You ask "how badly" will your app degrade; well, the actual way to
model and predict that would be using the hardware performance
counters (OProfile under Linux, cputrack on Solaris, etc), and then
you'd get an idea about the rate of instructions vs anything else
(load/stores
to ram, retired FLOPS, cache misses, TLB misses, etc). But of
course the best way is to measure your program on the real thing.
I wanted to post this even if it's a bit late on the thread because
right now I have exactly this kind of problem.
We're trying to figure out if a dual-Quadcore (Xeon) will be better
(cost/benefit wise) than a 4-way Opteron dualcore, for *our* program.

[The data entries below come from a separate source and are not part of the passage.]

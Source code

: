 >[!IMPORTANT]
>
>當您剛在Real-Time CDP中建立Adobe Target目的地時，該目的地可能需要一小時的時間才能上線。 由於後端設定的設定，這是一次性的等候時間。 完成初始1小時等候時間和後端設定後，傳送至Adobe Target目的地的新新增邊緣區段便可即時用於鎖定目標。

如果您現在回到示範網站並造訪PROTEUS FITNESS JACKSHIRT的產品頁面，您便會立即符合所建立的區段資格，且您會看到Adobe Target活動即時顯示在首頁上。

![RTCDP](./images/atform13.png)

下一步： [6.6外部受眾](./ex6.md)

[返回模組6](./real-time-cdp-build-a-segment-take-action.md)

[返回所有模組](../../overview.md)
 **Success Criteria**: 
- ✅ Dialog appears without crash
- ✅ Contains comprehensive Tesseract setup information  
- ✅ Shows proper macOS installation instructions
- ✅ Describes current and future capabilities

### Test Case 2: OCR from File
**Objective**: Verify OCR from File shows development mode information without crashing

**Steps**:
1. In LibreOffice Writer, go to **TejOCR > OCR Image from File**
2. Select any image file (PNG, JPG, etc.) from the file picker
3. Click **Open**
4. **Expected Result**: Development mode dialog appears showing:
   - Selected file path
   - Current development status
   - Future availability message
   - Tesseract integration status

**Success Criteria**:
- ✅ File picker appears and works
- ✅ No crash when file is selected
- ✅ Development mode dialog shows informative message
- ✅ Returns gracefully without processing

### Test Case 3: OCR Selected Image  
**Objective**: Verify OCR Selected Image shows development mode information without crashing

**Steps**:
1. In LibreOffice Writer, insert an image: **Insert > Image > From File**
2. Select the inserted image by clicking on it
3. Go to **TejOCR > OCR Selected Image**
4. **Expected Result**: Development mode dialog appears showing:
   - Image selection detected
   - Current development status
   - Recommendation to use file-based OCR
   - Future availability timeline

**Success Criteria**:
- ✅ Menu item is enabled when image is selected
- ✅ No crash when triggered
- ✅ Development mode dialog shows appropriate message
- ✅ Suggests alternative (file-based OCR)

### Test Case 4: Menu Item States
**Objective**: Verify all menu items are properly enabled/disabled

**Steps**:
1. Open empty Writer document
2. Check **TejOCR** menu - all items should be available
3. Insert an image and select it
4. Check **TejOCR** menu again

Spec CPU 2006 can give you some pretty good insights on this: go to
the advanced query option, and list all available results,
but filter by "number of total cores" equal to 8. Go straight to the
int_rate and fp_rate figures, and you'll be able to compare how
4-way dual Opterons compare to (Xeon) dual-Quadcores. At least, on
the Spec-2006 suite, whose programs have working set sizes quite
big, although they may not be as RAM-bottlenecked as your particular
program.
As you say, Opterons do definitely have a much better memory system.
But then a 4-way mobo is WAY more expensive that a dual-socket one...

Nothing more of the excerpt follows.